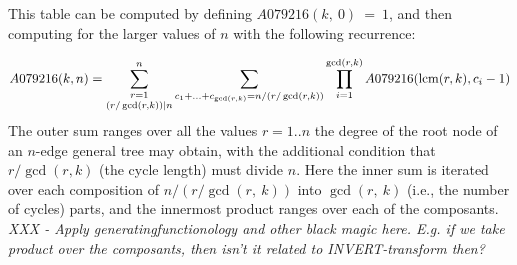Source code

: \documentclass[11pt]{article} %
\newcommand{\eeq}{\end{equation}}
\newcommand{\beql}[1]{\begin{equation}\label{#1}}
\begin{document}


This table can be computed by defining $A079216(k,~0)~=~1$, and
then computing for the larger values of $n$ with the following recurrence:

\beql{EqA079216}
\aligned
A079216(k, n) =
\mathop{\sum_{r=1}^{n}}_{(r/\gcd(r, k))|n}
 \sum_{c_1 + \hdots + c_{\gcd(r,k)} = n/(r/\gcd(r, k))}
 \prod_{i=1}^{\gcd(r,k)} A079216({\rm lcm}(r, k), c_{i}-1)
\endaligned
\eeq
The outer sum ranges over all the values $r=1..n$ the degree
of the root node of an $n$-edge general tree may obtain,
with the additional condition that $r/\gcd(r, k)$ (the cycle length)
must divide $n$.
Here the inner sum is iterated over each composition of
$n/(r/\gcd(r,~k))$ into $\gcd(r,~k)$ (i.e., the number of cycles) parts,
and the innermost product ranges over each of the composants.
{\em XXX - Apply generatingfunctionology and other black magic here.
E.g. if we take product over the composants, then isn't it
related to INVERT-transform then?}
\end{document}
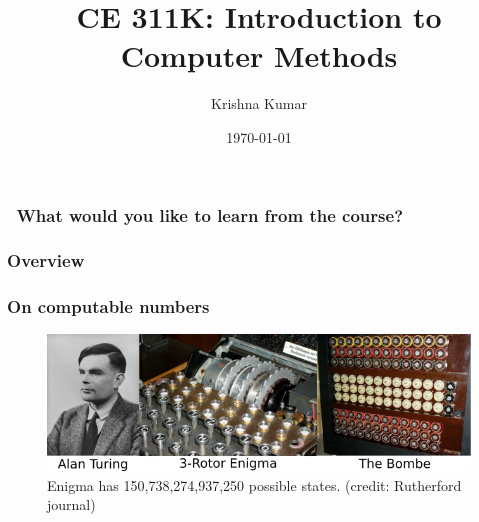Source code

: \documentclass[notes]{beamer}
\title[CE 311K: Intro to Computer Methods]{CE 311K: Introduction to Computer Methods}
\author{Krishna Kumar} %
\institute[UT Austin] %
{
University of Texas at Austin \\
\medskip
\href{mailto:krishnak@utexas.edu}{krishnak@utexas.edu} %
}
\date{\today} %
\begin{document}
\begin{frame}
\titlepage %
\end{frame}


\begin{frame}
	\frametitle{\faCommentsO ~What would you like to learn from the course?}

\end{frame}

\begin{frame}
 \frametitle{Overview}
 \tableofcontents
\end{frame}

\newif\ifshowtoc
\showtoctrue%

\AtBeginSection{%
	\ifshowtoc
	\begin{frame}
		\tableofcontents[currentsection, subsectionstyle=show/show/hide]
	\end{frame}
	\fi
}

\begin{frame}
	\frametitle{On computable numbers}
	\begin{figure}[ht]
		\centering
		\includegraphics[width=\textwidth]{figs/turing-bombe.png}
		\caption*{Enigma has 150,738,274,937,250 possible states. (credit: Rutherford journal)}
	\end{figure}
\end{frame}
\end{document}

● ● ● ● ● ● ●

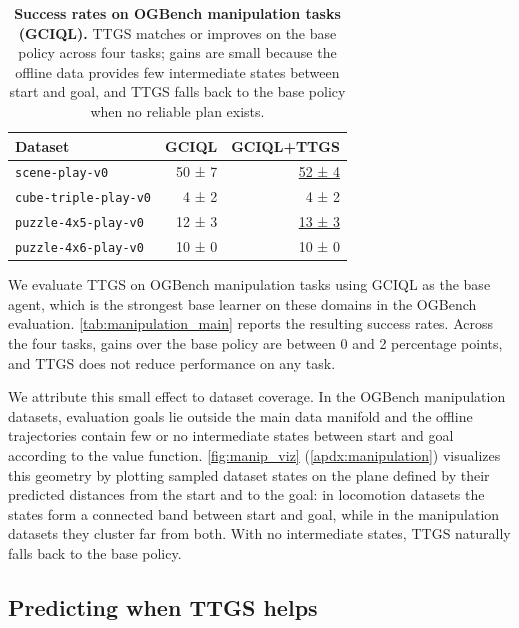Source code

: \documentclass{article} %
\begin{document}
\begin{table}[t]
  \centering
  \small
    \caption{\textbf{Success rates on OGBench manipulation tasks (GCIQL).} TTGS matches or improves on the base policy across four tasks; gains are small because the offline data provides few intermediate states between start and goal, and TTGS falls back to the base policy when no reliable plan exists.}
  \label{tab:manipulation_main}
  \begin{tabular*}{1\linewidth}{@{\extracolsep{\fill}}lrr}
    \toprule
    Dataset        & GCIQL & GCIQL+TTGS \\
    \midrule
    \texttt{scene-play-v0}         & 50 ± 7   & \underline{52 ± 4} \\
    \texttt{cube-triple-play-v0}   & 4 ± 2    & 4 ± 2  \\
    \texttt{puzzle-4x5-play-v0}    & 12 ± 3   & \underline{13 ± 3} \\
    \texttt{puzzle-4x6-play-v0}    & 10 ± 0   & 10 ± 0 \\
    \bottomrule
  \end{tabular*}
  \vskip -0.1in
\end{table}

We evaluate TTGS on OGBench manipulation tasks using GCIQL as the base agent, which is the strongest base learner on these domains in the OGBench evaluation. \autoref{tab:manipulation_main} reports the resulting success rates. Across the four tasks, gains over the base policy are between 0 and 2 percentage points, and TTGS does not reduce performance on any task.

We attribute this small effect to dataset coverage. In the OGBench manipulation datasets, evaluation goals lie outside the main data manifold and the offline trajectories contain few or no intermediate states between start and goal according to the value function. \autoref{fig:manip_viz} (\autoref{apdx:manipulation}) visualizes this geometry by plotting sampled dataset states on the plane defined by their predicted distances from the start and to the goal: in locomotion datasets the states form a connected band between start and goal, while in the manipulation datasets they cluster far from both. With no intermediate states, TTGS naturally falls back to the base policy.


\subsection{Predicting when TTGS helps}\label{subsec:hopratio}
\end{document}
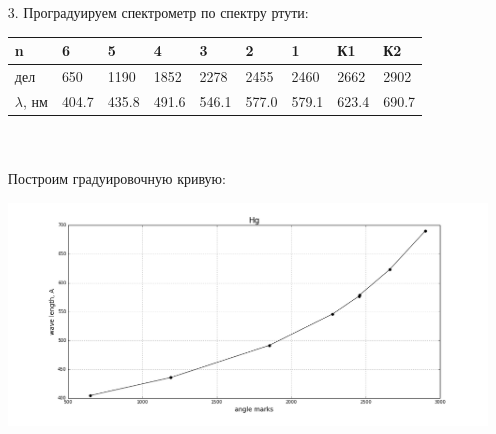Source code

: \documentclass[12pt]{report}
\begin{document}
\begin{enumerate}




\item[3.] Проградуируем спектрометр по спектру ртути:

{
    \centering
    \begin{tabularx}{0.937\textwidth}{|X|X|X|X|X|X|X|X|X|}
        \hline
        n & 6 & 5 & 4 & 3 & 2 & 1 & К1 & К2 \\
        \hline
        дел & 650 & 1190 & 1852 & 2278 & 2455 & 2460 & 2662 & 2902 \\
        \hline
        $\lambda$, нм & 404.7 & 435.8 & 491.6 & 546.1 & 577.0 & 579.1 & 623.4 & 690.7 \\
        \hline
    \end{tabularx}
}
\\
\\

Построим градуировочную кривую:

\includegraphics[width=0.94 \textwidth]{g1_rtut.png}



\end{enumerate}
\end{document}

● ● ● ● ● ● ●

### Required action
Go through the entries and copy every line that has "back".

### Response to the task
    \caption{\textbf{Success rates on OGBench manipulation tasks (GCIQL).} TTGS matches or improves on the base policy across four tasks; gains are small because the offline data provides few intermediate states between start and goal, and TTGS falls back to the base policy when no reliable plan exists.}
We attribute this small effect to dataset coverage. In the OGBench manipulation datasets, evaluation goals lie outside the main data manifold and the offline trajectories contain few or no intermediate states between start and goal according to the value function. \autoref{fig:manip_viz} (\autoref{apdx:manipulation}) visualizes this geometry by plotting sampled dataset states on the plane defined by their predicted distances from the start and to the goal: in locomotion datasets the states form a connected band between start and goal, while in the manipulation datasets they cluster far from both. With no intermediate states, TTGS naturally falls back to the base policy.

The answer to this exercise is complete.